### TASK OBJECTIVE
Take the entries that follow and return exactly the lines from the one holding "productViews | <li>" through the one holding "application.installs.value </li> <li> application.name </li> |", both included. Nothing else is needed.

(Pictures paired with source code)

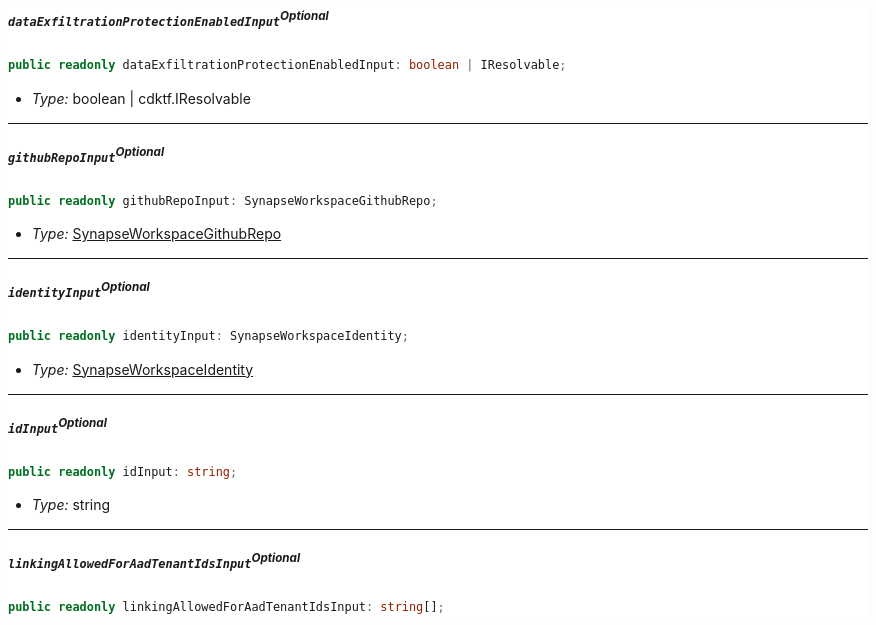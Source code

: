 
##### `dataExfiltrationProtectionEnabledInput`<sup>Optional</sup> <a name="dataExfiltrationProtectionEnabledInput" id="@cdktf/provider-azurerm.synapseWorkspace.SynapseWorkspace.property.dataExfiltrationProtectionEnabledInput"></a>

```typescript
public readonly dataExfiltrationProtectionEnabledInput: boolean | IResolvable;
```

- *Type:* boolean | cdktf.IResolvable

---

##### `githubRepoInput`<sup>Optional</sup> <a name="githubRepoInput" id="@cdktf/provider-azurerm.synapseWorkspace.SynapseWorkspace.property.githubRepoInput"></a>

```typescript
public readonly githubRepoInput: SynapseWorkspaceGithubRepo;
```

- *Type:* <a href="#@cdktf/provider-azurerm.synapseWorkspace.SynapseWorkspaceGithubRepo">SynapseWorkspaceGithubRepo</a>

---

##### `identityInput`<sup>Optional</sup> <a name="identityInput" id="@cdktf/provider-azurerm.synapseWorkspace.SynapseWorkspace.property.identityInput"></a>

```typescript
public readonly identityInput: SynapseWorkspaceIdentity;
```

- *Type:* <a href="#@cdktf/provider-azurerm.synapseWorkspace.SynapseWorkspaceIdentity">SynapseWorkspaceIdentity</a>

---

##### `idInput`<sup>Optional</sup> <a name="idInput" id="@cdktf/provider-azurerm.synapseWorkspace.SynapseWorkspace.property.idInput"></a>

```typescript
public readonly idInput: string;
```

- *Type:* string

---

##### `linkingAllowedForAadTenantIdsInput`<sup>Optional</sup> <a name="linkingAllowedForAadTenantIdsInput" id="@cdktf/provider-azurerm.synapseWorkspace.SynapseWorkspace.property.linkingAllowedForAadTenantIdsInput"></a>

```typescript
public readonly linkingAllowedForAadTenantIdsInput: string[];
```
...
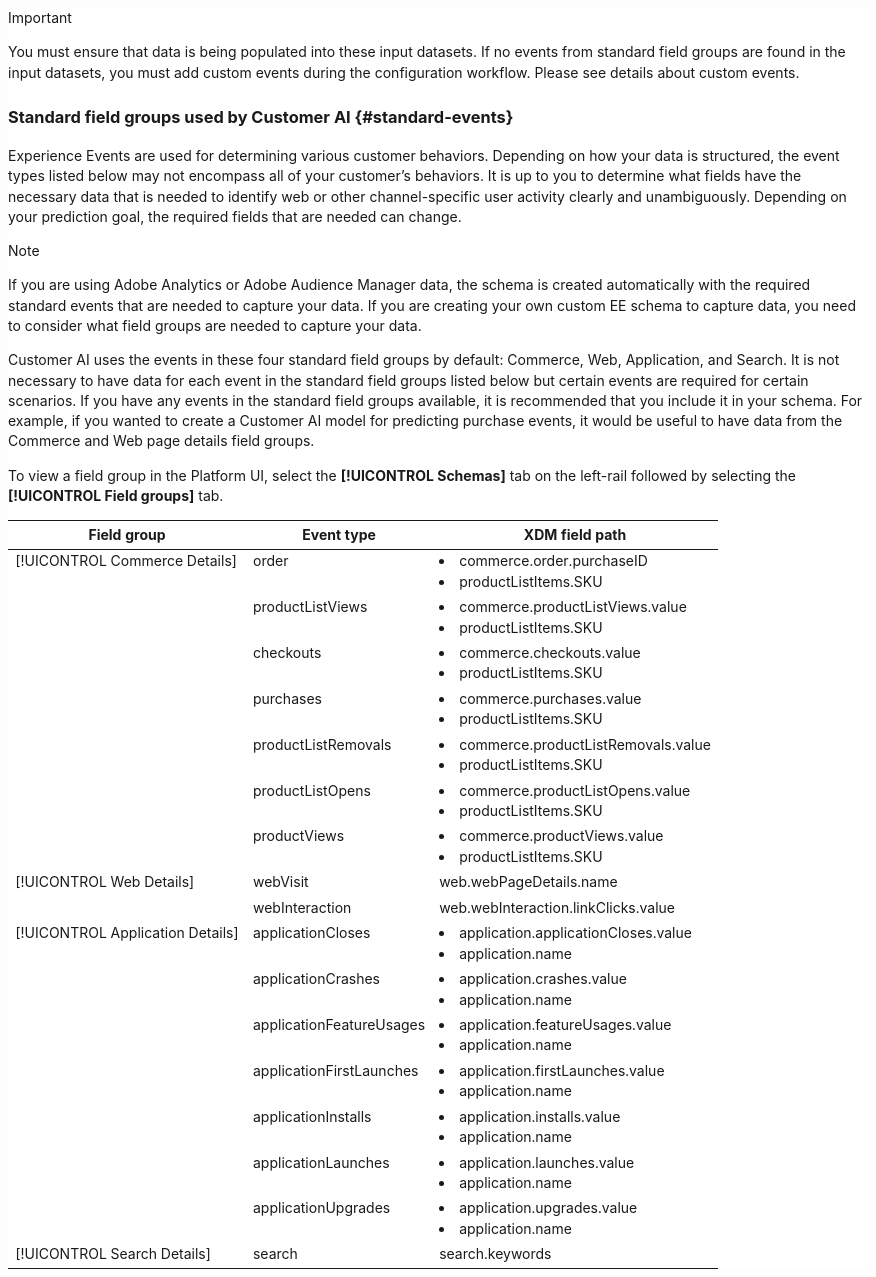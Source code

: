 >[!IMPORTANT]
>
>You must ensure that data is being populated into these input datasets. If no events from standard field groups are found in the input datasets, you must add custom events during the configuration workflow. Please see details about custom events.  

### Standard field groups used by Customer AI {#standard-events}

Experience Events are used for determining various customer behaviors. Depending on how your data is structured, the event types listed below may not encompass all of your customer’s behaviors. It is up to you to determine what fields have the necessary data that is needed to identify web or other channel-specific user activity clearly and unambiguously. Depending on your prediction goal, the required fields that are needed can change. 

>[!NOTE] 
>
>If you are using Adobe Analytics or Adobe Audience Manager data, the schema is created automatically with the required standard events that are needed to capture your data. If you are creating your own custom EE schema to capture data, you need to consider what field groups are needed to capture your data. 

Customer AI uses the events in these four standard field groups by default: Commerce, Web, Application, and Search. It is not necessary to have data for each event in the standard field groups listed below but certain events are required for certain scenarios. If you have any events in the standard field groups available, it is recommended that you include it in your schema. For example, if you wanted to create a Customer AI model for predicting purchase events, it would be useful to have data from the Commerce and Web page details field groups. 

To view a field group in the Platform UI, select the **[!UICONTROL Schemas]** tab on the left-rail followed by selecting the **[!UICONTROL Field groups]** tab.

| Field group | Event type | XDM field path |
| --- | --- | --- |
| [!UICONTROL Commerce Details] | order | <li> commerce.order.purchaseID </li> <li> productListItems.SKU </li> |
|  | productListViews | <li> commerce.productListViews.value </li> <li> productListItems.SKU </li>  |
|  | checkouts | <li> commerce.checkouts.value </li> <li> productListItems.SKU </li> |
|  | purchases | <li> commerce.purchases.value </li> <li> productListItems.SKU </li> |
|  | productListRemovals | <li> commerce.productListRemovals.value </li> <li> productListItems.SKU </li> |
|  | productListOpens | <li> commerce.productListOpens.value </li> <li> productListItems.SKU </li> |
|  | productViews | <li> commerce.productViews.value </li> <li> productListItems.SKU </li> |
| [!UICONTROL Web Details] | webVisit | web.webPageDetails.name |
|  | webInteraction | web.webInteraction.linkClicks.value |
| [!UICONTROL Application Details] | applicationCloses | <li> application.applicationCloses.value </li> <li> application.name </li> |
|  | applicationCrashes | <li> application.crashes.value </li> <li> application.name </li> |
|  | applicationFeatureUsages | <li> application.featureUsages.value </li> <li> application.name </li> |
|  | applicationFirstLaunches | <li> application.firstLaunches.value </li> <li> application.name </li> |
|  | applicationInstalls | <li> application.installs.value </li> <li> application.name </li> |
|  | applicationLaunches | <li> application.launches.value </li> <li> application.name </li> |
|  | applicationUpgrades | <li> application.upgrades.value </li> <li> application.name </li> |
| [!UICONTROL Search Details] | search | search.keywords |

### COMPLETED EXERCISE
|  | productViews | <li> commerce.productViews.value </li> <li> productListItems.SKU </li> |
| [!UICONTROL Web Details] | webVisit | web.webPageDetails.name |
|  | webInteraction | web.webInteraction.linkClicks.value |
| [!UICONTROL Application Details] | applicationCloses | <li> application.applicationCloses.value </li> <li> application.name </li> |
|  | applicationCrashes | <li> application.crashes.value </li> <li> application.name </li> |
|  | applicationFeatureUsages | <li> application.featureUsages.value </li> <li> application.name </li> |
|  | applicationFirstLaunches | <li> application.firstLaunches.value </li> <li> application.name </li> |
|  | applicationInstalls | <li> application.installs.value </li> <li> application.name </li> |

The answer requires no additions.